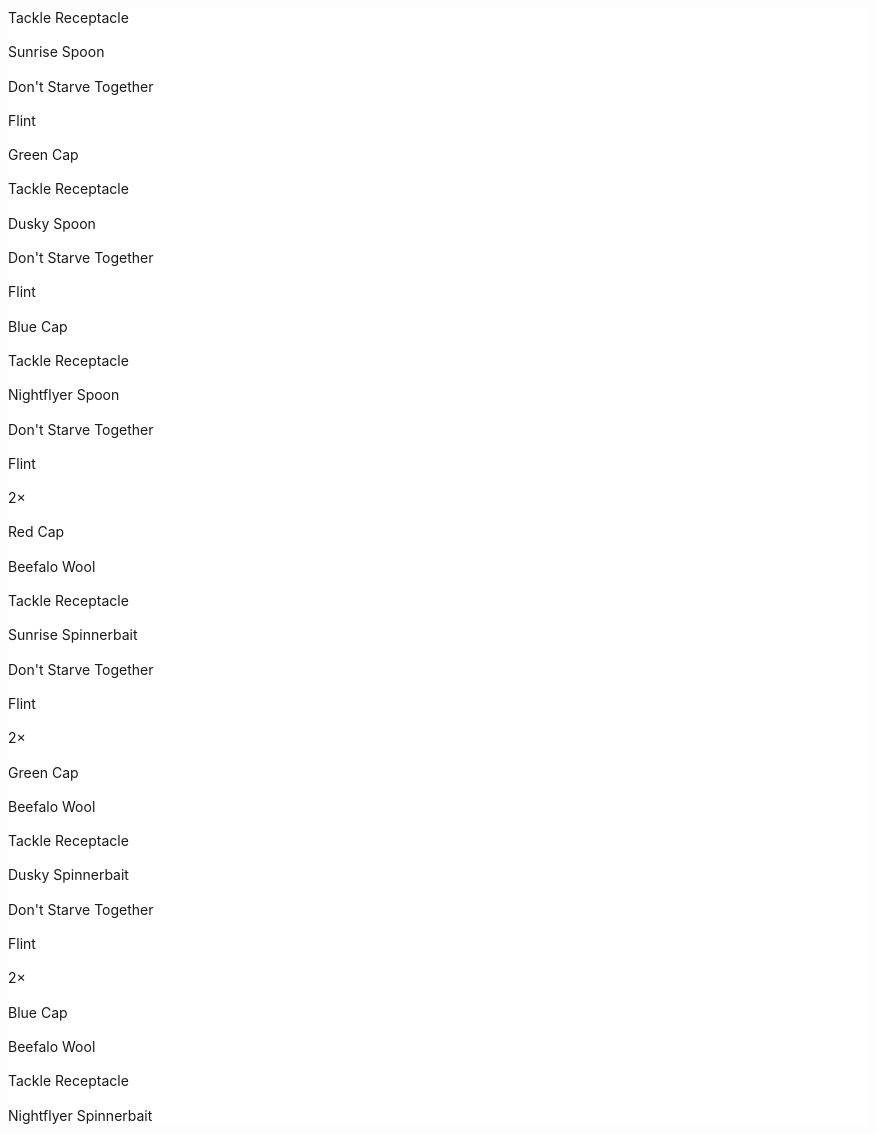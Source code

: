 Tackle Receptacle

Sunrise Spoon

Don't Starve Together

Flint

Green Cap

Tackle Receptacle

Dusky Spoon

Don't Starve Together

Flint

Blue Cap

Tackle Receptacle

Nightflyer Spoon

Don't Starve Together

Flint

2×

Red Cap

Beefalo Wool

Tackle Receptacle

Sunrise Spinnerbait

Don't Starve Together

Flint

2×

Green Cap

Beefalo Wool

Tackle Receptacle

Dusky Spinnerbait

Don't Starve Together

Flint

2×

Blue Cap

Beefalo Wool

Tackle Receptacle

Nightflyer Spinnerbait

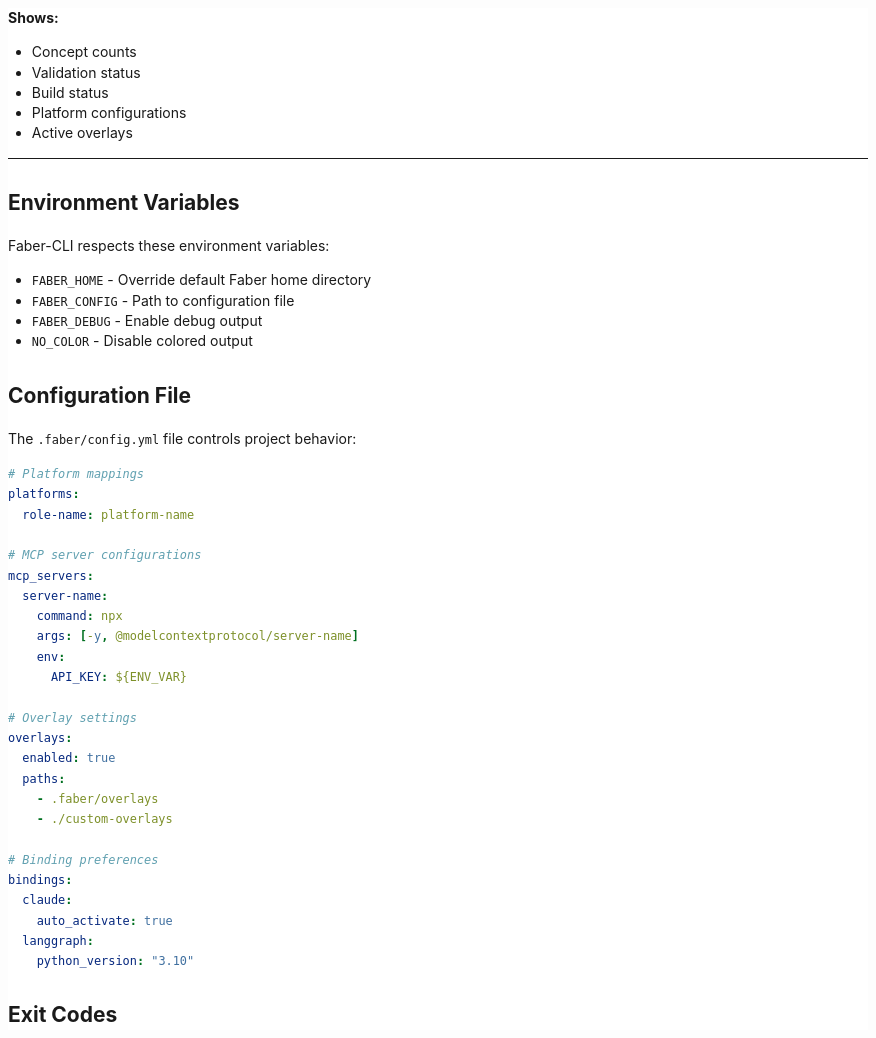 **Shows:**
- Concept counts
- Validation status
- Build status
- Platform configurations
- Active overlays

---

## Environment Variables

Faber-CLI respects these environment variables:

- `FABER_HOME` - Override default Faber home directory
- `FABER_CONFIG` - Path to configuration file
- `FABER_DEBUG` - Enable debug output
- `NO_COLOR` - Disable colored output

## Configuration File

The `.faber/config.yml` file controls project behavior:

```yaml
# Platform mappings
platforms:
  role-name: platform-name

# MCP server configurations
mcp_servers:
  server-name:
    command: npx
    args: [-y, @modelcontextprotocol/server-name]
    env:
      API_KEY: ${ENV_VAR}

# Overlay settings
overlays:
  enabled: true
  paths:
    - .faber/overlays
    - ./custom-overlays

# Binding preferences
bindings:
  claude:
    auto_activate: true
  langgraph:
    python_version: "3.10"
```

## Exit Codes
...
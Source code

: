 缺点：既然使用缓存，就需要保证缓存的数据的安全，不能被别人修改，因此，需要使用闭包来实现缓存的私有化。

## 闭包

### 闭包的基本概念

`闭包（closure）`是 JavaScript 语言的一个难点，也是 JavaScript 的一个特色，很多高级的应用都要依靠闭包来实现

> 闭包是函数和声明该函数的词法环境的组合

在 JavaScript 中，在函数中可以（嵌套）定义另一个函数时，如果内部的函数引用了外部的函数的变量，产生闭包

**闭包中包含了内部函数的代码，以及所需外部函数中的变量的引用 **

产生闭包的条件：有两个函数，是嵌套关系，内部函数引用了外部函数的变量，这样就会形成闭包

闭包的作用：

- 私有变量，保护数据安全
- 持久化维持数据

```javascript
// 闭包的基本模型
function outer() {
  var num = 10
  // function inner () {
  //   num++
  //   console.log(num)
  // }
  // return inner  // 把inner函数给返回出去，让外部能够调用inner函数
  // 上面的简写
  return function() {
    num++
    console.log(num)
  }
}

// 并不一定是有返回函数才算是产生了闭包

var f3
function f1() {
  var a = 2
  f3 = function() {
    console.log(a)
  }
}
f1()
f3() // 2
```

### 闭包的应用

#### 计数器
...
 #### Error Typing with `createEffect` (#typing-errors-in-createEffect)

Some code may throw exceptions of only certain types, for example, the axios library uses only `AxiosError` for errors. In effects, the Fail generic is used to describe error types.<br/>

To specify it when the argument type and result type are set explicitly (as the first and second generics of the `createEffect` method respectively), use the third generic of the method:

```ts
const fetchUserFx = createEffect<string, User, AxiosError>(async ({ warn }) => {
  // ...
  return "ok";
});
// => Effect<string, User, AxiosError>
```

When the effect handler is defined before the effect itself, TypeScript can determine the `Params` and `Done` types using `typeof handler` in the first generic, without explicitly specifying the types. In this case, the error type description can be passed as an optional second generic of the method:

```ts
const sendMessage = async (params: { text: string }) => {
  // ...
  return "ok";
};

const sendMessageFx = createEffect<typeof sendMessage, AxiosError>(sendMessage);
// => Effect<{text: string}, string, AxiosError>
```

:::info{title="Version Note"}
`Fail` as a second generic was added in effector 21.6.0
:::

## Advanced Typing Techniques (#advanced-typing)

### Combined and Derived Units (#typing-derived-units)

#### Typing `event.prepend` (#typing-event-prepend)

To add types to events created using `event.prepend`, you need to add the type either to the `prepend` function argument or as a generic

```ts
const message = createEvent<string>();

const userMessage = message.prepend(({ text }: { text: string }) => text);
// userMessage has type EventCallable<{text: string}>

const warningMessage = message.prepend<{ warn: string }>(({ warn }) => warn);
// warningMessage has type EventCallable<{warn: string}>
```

> [WHAT IS EXPECTED]: What is needed is an exact copy of the lines above, from the one holding "Nightflyer Spinnerbait" down to the one holding "Enable debug output", with those two included and the pictures left out.

> [RESPONSE FOR THIS EXERCISE]:
Nightflyer Spinnerbait

 **Shows:**
- Concept counts
- Validation status
- Build status
- Platform configurations
- Active overlays

---

## Environment Variables

Faber-CLI respects these environment variables:

- `FABER_HOME` - Override default Faber home directory
- `FABER_CONFIG` - Path to configuration file
- `FABER_DEBUG` - Enable debug output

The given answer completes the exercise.